The UN article reports that the IAEA convened policymakers, technology companies and nuclear industry leaders in Vienna to explore how nuclear power can enable AI expansion and how AI can drive innovation in nuclear energy.
- Main announcement/action: The IAEA-led discussions in Vienna brought together policymakers, technology companies and nuclear industry leaders to examine nuclear energy as a core solution for powering AI; cited figures include expected global electricity growth of >10,000 TWh by 2035, 71 new reactors under construction, and 441 reactors currently operating.
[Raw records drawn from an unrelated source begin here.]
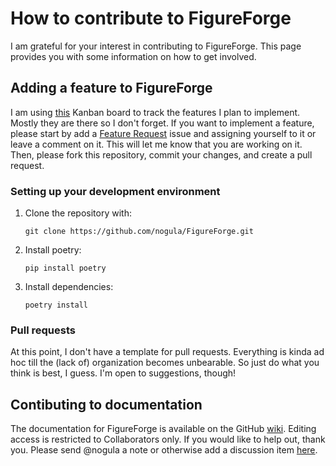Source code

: # How to contribute to FigureForge
I am grateful for your interest in contributing to FigureForge. This page provides you with some information on how to get involved.

## Adding a feature to FigureForge
I am using [this](https://github.com/users/nogula/projects/3) Kanban board to track the features I plan to implement. Mostly they are there so I don't forget. If you want to implement a feature, please start by add a [Feature Request](https://github.com/nogula/FigureForge/issues/new?assignees=nogula&labels=enhancement&projects=&template=feature_request.md&title=) issue and assigning yourself to it or leave a comment on it. This will let me know that you are working on it. Then, please fork this repository, commit your changes, and create a pull request.

### Setting up your development environment
1. Clone the repository with:
   ```
   git clone https://github.com/nogula/FigureForge.git
   ```
2. Install poetry:
   ```
   pip install poetry
   ```
3. Install dependencies:
   ```
   poetry install
   ```

### Pull requests
At this point, I don't have a template for pull requests. Everything is kinda ad hoc till the (lack of) organization becomes unbearable. So just do what you think is best, I guess. I'm open to suggestions, though!

## Contibuting to documentation
The documentation for FigureForge is available on the GitHub [wiki](https://github.com/nogula/FigureForge/wiki). Editing access is restricted to Collaborators only. If you would like to help out, thank you. Please send @nogula a note or otherwise add a discussion item [here](https://github.com/nogula/FigureForge/discussions/categories/general).
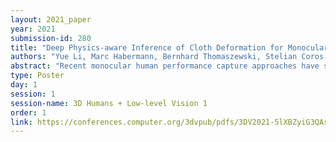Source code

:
 ```yaml
---
layout: 2021_paper
year: 2021
submission-id: 280
title: "Deep Physics-aware Inference of Cloth Deformation for Monocular Human Performance Capture"
authors: "Yue Li, Marc Habermann, Bernhard Thomaszewski, Stelian Coros, Thabo Beeler and Christian Theobalt"
abstract: "Recent monocular human performance capture approaches have shown compelling dense tracking results of the full body from a single RGB camera. However, existing methods either do not estimate clothing at all or model cloth deformation with simple geometric priors instead of taking into account the underlying physical principles. This leads to noticeable artifacts in their reconstructions, such as baked-in wrinkles, implausible deformations that seemingly defy gravity, and intersections between cloth and body. To address these problems, we propose a person-specific, learning-based method that integrates a finite element-based simulation layer into the training process to provide for the first time physics supervision in the context of weakly-supervised deep monocular human performance capture. We show how integrating physics into the training process improves the learned cloth deformations, allows modeling clothing as a separate piece of geometry, and largely reduces cloth-body intersections. Relying only on weak 2D multi-view supervision during training, our approach leads to a significant improvement over current state-of-the-art methods and is thus a clear step towards realistic monocular capture of the entire deforming surface of a clothed human."
type: Poster
day: 1
session: 1
session-name: 3D Humans + Low-level Vision 1
order: 1
link: https://conferences.computer.org/3dvpub/pdfs/3DV2021-5lXBZyiG3QAsRBKXHIjqU8/268800a373/268800a373.pdf
---
```

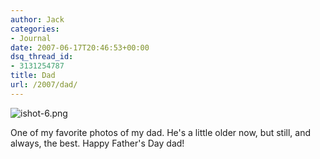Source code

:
 ```yaml
---
author: Jack
categories:
- Journal
date: 2007-06-17T20:46:53+00:00
dsq_thread_id:
- 3131254787
title: Dad
url: /2007/dad/
---
```


![ishot-6.png][1]

One of my favorite photos of my dad. He's a little older now, but still, and always, the best. Happy Father's Day dad!

 [1]: files/ishot-6.png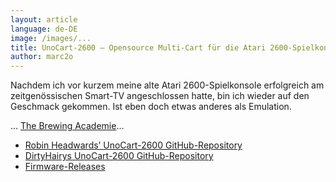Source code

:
 ```yaml
---
layout: article
language: de-DE
image: /images/...
title: UnoCart-2600 – Opensource Multi-Cart für die Atari 2600-Spielkonsole
author: marc2o
---
```


Nachdem ich vor kurzem meine alte Atari 2600-Spielkonsole erfolgreich am zeitgenössischen Smart-TV angeschlossen hatte, bin ich wieder auf den Geschmack gekommen. Ist eben doch etwas anderes als Emulation.

… [The Brewing Academie](https://thebrewingacademy.com/products/uno-2600-cartridge)…

* [Robin Headwards’ UnoCart-2600 GitHub-Repository](https://github.com/robinhedwards/UnoCart-2600)
* [DirtyHairys UnoCart-2600 GitHub-Repository](https://github.com/DirtyHairy/UnoCart-2600)
* [Firmware-Releases](https://github.com/DirtyHairy/UnoCart-2600/releases)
The article highlights concrete corporate actions: Microsoft signed a 20-year power purchase agreement that enabled the restart of Unit One at Three Mile Island, and Google has signed an agreement to buy energy from multiple small modular reactors (a global first) with possible operation by 2030.
- Background and additional details: The piece lists evidence and timelines: data-centre demand rose by more than three quarters between 2023 and 2024, and is expected to account for over 20% of electricity-demand growth in advanced economies by 2030; the US is specifically noted for predicted AI-driven power consumption surpassing combined aluminium, steel, cement and chemical sectors by the end of the decade. It also notes SMRs have shorter deployment footprints and upgraded safety systems versus large reactors (large plants often have ~10-year lead times), and that the IAEA is working with regulators and industry to accelerate SMR viability.